◆ **Stored data**:
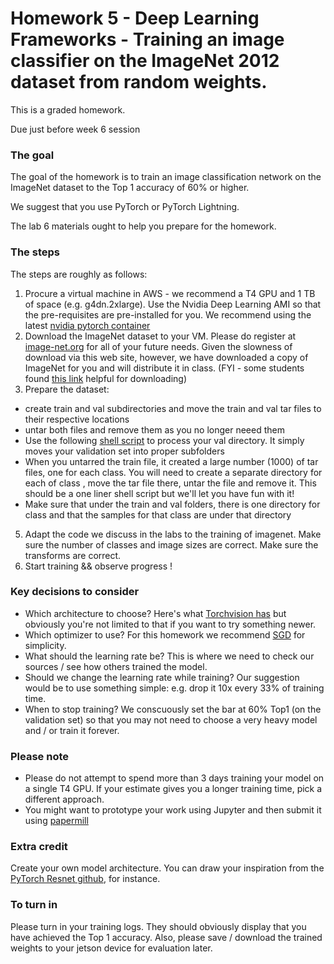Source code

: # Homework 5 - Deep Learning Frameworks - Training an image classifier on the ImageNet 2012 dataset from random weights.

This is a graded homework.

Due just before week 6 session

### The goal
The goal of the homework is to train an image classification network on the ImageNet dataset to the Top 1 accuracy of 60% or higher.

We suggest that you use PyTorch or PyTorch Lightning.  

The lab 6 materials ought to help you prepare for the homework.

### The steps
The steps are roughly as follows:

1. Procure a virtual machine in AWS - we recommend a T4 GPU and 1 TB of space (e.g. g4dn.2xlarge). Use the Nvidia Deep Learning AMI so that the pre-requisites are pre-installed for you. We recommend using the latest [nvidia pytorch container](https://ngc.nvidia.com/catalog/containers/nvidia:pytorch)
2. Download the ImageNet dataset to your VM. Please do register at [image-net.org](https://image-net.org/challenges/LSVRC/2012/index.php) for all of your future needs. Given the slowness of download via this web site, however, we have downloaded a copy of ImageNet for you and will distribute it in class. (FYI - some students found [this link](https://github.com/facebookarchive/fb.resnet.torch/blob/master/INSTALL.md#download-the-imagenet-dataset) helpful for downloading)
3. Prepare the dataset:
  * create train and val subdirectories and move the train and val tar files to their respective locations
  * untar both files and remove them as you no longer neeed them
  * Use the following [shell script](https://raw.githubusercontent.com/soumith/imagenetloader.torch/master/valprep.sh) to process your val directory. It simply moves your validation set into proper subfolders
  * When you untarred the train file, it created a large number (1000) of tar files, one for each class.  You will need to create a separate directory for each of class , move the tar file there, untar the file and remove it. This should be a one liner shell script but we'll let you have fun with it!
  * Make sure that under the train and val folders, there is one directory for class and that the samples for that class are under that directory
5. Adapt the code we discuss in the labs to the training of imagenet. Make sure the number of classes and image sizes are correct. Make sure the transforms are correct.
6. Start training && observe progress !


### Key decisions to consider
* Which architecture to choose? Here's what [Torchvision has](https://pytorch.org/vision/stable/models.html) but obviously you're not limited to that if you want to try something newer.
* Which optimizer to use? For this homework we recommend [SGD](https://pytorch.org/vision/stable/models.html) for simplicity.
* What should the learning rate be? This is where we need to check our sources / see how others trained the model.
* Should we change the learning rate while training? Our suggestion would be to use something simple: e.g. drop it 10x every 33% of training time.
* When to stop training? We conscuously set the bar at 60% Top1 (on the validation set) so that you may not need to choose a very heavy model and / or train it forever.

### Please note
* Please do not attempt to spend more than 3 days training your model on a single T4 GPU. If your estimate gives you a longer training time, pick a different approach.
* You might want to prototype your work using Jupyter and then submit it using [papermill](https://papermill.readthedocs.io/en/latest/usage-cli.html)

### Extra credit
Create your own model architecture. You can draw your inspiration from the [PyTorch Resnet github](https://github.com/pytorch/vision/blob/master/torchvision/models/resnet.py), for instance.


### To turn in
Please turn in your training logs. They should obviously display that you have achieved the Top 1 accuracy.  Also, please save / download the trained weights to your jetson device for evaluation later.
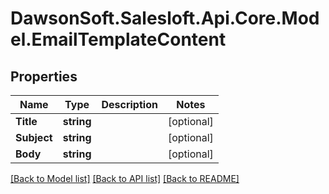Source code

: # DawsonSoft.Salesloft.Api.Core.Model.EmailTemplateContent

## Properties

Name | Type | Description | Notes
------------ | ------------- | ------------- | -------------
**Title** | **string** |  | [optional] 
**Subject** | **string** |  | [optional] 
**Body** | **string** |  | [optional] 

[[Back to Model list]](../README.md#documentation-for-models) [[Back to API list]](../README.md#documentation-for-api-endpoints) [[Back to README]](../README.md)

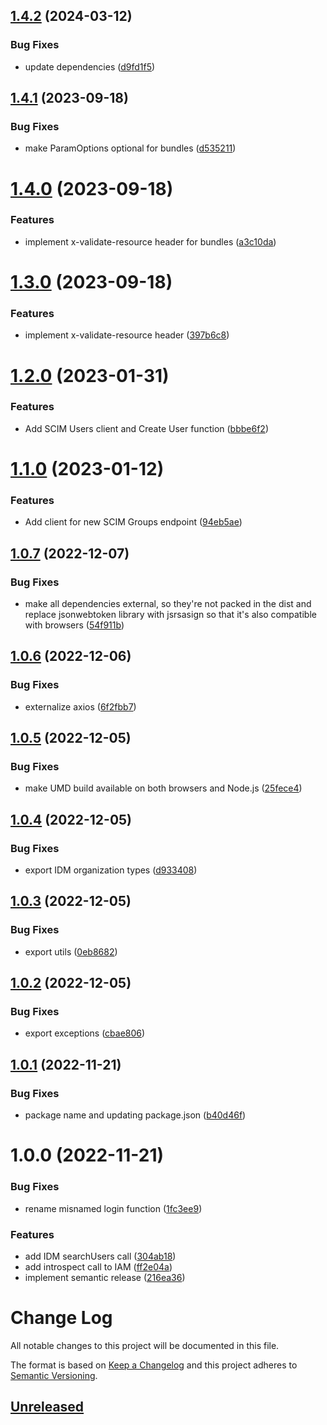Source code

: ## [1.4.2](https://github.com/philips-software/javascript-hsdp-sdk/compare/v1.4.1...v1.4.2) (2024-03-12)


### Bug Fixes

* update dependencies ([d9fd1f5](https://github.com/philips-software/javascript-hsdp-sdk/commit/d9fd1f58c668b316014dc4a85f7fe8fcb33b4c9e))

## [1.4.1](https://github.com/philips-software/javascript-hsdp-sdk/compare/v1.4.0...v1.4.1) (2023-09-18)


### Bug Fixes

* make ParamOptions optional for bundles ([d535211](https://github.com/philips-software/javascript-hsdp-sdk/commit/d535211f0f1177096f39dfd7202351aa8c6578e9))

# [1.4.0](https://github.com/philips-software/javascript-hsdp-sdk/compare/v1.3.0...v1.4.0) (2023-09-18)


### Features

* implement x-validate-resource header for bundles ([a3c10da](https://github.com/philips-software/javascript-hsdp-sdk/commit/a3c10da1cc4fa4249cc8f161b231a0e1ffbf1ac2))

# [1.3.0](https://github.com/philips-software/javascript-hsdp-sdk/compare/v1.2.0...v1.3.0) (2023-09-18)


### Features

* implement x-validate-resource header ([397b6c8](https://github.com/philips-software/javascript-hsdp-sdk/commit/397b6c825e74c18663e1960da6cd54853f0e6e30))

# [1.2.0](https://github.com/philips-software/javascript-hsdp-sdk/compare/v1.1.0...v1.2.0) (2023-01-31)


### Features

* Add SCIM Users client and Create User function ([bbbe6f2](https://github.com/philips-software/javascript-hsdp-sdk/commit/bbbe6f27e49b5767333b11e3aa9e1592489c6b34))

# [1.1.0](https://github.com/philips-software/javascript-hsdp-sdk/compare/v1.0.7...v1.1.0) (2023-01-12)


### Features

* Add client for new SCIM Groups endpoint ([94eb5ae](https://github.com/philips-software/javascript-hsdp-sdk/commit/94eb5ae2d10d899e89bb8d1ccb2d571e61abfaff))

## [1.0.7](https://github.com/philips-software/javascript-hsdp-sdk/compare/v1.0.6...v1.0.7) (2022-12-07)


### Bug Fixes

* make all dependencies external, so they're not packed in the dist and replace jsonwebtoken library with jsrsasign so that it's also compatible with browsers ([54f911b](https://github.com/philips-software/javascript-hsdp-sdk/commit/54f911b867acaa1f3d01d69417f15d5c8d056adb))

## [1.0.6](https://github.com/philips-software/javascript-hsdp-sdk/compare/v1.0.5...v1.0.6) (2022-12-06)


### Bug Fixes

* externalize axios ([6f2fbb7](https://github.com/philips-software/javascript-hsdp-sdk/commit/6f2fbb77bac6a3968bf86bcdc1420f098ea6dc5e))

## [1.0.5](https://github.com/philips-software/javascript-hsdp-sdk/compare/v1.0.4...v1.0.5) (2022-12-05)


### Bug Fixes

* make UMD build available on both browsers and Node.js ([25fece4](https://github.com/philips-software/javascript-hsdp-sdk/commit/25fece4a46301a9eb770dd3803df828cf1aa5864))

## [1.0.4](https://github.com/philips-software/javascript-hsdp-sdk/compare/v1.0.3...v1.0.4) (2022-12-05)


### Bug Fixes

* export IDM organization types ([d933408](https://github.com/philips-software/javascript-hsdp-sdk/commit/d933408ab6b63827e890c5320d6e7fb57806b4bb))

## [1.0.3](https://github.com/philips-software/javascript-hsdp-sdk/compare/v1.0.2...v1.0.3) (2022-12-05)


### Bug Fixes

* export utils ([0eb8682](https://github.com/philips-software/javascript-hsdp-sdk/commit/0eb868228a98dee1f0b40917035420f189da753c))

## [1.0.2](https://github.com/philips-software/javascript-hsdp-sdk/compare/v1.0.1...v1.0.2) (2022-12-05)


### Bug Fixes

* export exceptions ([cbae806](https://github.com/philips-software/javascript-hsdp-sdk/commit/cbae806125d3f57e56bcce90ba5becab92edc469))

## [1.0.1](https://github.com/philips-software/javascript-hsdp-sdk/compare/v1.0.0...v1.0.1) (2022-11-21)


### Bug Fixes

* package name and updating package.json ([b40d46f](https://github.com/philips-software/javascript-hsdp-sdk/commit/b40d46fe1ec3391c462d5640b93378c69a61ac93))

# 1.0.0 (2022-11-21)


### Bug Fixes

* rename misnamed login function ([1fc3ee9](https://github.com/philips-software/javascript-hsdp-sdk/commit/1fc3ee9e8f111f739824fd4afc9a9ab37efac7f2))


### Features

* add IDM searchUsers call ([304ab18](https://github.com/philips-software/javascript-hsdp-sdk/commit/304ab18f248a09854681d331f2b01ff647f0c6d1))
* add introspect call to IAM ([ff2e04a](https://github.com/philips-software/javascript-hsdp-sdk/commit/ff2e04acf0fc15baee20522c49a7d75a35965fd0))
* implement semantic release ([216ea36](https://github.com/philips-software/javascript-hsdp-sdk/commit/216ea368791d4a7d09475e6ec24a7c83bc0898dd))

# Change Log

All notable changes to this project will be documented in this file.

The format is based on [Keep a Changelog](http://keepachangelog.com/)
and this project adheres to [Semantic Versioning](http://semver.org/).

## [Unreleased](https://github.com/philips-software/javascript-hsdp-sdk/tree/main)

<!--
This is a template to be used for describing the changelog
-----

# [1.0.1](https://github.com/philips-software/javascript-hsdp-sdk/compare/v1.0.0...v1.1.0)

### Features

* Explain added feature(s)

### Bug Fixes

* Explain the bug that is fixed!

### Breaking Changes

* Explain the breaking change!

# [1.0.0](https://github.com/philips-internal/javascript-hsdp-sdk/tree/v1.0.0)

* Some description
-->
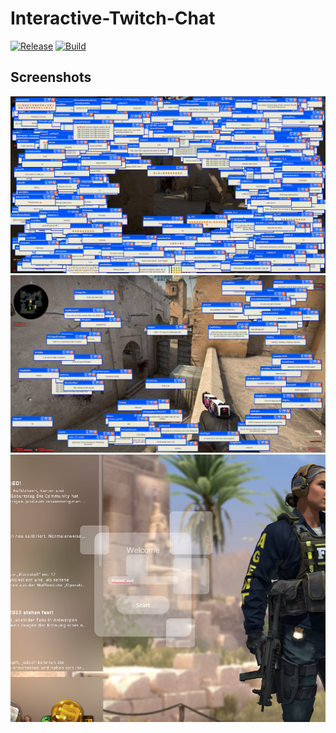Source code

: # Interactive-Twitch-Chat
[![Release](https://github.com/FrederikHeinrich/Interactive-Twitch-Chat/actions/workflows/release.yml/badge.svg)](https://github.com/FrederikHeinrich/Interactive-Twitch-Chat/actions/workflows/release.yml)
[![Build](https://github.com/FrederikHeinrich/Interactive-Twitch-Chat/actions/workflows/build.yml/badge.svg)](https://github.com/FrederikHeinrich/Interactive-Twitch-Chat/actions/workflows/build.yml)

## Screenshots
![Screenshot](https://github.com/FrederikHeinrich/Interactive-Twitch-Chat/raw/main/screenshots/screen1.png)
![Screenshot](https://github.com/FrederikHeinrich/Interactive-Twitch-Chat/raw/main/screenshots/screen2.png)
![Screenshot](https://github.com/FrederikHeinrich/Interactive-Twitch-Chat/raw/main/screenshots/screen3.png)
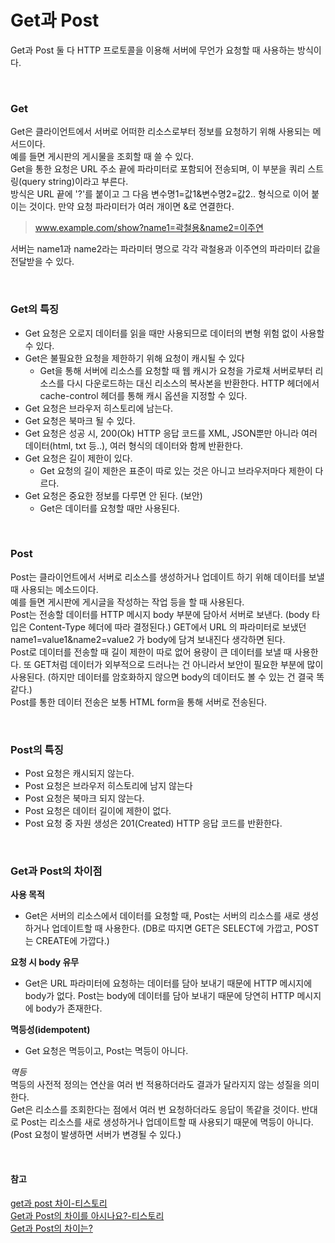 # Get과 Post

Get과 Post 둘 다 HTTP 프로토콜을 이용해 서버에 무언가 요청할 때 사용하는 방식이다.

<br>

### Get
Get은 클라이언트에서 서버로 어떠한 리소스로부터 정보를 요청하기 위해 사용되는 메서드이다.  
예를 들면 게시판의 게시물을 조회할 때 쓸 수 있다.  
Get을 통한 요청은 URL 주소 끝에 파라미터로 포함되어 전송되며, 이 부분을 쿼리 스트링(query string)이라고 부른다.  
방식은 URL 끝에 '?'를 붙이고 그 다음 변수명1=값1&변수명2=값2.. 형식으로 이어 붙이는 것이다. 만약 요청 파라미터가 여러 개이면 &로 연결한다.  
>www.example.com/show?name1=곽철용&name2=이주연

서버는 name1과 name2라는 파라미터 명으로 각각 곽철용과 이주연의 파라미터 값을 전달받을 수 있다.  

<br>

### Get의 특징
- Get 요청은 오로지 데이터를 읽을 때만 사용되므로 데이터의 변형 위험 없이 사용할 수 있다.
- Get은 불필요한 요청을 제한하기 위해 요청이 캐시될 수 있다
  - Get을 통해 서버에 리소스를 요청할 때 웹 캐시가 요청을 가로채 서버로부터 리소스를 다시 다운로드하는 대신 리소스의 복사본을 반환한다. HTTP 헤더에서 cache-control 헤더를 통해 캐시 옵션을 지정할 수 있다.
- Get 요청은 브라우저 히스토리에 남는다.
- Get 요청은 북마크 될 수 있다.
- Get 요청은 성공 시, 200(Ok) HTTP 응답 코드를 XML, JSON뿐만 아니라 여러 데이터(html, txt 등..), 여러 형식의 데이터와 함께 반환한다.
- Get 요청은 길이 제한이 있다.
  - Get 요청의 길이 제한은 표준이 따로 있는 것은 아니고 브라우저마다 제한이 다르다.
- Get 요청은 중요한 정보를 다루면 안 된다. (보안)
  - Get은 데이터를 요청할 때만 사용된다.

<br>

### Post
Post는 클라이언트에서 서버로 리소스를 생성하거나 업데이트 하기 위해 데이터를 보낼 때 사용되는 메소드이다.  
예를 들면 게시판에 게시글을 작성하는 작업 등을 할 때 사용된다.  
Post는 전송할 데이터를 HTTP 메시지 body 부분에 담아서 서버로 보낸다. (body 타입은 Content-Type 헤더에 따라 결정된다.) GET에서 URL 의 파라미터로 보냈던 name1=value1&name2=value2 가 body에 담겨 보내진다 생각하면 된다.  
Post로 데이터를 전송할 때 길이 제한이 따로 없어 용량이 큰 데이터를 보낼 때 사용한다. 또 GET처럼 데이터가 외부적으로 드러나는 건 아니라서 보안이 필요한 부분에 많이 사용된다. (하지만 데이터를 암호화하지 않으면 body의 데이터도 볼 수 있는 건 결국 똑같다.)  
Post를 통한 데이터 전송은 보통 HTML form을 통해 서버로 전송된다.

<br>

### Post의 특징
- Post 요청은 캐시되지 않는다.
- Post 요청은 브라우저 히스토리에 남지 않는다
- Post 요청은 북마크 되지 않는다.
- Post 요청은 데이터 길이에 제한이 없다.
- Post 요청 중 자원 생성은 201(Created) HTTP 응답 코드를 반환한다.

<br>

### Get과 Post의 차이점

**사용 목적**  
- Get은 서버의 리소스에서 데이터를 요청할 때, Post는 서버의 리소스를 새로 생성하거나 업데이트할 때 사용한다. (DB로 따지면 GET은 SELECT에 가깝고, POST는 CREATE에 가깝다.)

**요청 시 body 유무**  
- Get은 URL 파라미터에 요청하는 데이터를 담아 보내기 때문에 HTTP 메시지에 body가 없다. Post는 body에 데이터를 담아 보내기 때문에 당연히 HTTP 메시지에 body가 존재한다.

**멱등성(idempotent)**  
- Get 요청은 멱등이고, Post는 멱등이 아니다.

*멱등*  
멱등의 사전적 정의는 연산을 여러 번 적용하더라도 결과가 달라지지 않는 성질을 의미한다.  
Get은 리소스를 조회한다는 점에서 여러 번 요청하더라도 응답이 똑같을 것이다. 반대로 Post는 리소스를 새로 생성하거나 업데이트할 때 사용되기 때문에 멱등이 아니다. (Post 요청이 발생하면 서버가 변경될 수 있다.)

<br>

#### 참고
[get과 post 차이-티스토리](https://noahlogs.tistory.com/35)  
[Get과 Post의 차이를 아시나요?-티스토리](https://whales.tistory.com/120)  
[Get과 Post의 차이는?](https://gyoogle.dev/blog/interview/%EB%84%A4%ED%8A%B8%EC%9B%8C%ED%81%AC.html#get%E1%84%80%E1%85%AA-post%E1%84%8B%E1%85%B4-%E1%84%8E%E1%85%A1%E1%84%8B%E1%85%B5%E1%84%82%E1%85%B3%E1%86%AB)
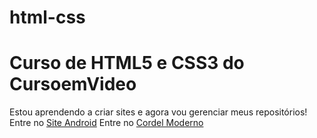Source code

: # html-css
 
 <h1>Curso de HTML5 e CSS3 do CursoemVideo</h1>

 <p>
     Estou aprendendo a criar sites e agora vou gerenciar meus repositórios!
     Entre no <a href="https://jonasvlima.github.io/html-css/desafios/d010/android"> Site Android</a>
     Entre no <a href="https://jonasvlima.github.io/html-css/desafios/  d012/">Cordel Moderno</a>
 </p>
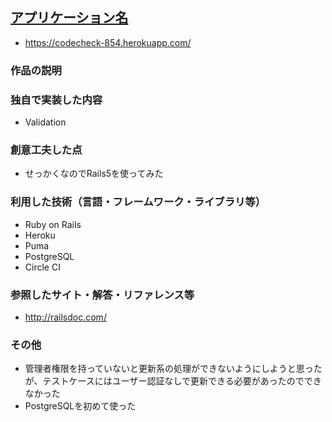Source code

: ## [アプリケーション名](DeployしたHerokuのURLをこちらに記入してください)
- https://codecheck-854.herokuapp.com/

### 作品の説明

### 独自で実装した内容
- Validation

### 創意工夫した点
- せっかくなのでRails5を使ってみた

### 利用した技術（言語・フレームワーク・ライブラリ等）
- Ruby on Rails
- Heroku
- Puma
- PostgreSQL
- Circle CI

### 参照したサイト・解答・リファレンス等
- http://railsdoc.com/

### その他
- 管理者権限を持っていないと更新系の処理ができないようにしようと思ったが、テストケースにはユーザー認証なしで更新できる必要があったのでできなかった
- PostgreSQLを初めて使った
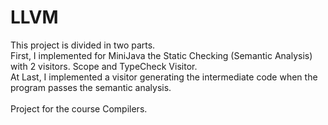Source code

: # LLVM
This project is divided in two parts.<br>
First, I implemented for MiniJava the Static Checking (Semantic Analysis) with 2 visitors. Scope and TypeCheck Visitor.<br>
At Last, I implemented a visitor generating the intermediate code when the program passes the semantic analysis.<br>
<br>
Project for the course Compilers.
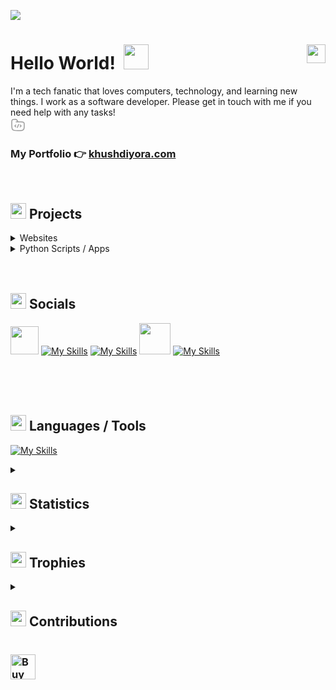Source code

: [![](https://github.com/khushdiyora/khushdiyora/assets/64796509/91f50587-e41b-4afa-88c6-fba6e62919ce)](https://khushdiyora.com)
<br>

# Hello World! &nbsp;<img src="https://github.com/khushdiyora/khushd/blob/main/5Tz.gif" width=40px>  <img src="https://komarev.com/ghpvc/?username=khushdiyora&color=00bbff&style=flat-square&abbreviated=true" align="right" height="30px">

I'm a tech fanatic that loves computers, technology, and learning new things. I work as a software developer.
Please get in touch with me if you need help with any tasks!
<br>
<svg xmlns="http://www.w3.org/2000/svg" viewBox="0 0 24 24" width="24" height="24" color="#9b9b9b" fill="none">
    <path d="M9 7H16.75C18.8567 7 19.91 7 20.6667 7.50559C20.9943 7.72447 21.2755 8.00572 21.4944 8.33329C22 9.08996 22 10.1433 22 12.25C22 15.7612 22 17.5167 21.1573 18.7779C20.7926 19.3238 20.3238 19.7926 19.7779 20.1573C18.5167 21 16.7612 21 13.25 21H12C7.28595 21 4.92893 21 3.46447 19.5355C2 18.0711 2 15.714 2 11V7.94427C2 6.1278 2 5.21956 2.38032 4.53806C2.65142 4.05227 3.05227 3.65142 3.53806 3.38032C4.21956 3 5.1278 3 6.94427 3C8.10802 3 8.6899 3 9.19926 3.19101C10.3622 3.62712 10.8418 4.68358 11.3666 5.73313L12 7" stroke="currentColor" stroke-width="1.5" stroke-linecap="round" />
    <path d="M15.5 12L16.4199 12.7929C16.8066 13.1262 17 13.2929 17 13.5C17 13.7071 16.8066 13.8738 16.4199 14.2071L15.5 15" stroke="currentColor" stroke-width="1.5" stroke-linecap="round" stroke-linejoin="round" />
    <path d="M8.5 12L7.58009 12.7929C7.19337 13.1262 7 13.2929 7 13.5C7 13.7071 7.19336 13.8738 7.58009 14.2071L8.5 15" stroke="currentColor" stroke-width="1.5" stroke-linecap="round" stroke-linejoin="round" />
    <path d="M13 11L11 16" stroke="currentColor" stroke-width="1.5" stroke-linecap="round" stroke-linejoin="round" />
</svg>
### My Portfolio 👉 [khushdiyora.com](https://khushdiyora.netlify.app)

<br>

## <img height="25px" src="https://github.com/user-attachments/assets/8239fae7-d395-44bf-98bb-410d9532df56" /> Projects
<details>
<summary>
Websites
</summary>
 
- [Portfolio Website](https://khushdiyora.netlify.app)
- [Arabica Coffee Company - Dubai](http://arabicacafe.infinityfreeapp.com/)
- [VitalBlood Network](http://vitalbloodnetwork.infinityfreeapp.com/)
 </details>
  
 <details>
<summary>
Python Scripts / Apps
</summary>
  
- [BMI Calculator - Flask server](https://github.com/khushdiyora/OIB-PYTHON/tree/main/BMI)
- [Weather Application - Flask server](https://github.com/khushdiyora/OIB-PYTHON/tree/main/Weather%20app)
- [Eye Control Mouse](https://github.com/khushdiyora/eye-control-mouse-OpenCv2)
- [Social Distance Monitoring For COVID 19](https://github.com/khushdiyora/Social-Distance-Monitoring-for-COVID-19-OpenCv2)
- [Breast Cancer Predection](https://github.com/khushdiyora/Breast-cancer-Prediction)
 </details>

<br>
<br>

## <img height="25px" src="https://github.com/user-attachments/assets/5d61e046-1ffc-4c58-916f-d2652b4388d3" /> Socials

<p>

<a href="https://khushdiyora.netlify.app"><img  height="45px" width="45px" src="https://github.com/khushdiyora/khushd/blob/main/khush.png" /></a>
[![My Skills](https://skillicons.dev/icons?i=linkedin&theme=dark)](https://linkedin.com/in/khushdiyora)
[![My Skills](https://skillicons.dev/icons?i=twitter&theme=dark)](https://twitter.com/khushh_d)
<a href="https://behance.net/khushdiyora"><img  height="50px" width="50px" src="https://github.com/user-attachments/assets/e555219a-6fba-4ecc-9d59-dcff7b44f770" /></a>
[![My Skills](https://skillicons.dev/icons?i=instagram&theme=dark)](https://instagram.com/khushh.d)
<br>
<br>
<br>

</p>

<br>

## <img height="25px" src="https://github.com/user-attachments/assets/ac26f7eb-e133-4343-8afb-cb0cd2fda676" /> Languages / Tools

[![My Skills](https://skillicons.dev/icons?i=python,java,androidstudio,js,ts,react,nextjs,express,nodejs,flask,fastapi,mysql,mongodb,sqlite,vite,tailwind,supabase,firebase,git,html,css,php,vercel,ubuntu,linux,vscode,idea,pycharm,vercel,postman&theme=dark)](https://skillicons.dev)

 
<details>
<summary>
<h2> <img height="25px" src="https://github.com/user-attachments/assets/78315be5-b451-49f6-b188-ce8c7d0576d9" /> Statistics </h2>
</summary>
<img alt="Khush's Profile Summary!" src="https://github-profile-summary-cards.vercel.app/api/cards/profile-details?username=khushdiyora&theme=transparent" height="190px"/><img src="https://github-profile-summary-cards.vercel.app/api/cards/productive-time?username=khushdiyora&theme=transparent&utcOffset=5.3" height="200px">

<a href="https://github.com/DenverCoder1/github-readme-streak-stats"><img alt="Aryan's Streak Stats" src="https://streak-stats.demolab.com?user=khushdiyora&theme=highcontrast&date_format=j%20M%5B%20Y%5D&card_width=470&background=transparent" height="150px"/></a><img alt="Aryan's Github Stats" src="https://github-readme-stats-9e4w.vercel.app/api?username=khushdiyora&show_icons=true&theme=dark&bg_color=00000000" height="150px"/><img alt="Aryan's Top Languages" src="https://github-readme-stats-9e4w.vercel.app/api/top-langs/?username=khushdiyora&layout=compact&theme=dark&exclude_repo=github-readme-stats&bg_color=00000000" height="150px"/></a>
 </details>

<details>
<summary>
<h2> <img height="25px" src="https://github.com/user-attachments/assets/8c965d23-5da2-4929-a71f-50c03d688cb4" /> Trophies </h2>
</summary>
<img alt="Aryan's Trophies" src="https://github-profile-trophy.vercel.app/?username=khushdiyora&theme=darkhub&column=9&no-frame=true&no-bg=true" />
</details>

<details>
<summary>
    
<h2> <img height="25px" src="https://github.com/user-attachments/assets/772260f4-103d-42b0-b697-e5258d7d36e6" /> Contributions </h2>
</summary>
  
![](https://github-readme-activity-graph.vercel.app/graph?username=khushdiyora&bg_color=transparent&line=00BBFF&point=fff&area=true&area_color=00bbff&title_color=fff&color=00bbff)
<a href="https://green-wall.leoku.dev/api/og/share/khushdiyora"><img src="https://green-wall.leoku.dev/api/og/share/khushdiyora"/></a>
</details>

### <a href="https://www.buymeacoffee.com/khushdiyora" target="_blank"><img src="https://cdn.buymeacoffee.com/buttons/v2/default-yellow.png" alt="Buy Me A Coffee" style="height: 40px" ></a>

◆ **Your objective**:
Search the entries for the word "Chat", then list each line that holds it.

◆ **Written response**:
: # Interactive-Twitch-Chat
[![Release](https://github.com/FrederikHeinrich/Interactive-Twitch-Chat/actions/workflows/release.yml/badge.svg)](https://github.com/FrederikHeinrich/Interactive-Twitch-Chat/actions/workflows/release.yml)
[![Build](https://github.com/FrederikHeinrich/Interactive-Twitch-Chat/actions/workflows/build.yml/badge.svg)](https://github.com/FrederikHeinrich/Interactive-Twitch-Chat/actions/workflows/build.yml)
![Screenshot](https://github.com/FrederikHeinrich/Interactive-Twitch-Chat/raw/main/screenshots/screen1.png)
![Screenshot](https://github.com/FrederikHeinrich/Interactive-Twitch-Chat/raw/main/screenshots/screen2.png)
![Screenshot](https://github.com/FrederikHeinrich/Interactive-Twitch-Chat/raw/main/screenshots/screen3.png)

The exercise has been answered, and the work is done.